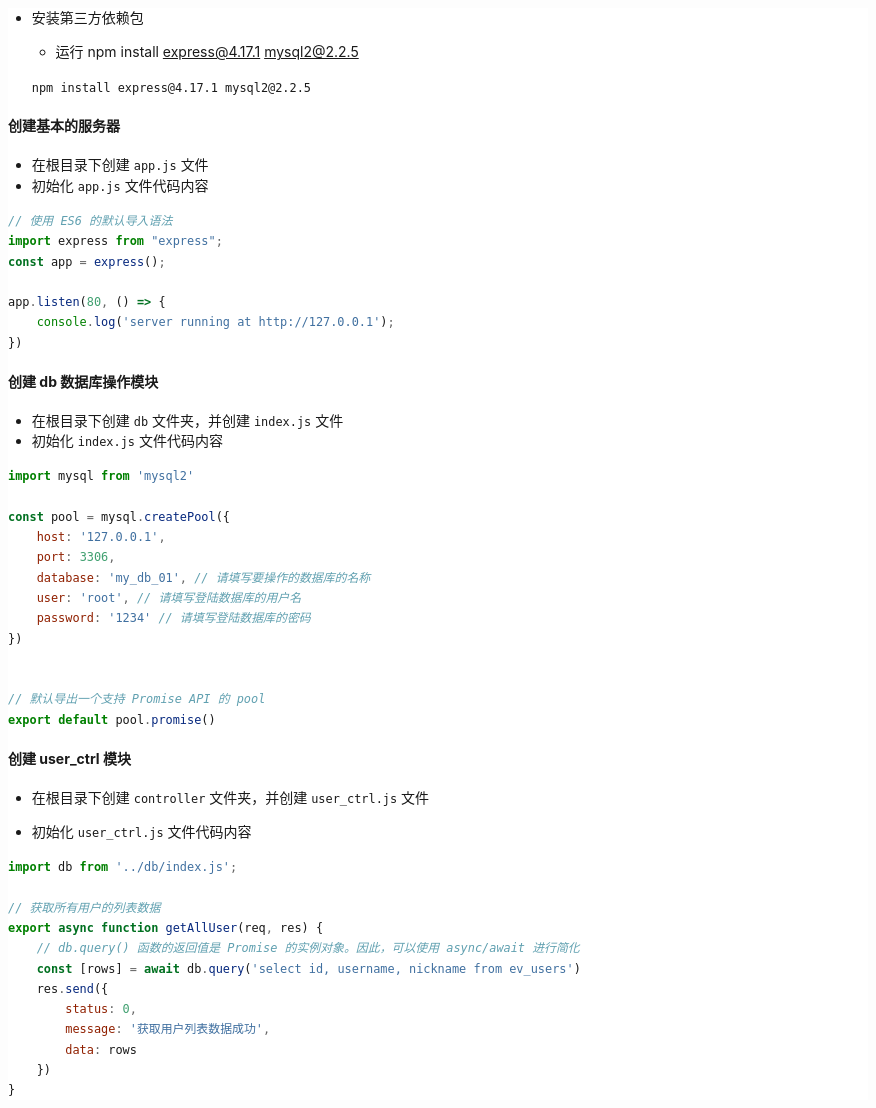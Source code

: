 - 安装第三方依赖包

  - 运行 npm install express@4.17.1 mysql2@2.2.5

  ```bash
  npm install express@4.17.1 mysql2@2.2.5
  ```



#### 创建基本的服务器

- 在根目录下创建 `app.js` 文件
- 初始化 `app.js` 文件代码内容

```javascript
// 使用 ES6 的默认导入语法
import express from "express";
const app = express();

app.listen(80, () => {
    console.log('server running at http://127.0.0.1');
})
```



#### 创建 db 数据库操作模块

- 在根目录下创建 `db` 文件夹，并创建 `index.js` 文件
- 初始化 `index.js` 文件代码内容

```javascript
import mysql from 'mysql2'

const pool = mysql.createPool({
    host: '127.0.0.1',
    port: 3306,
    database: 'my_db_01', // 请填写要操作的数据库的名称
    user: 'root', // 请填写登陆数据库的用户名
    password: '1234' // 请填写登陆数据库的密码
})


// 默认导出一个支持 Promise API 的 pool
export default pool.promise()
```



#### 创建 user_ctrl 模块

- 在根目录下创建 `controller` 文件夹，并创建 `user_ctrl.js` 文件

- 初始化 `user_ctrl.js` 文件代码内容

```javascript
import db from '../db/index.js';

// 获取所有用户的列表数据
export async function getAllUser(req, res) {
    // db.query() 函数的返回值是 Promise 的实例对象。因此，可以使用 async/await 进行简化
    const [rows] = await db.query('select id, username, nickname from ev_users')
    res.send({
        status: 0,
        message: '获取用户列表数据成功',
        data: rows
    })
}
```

※

*Action item*.
Find each line above that contains "文件代码内容", and copy those lines.

*Answer for this exercise*.
- 初始化 `app.js` 文件代码内容
- 初始化 `index.js` 文件代码内容
- 初始化 `user_ctrl.js` 文件代码内容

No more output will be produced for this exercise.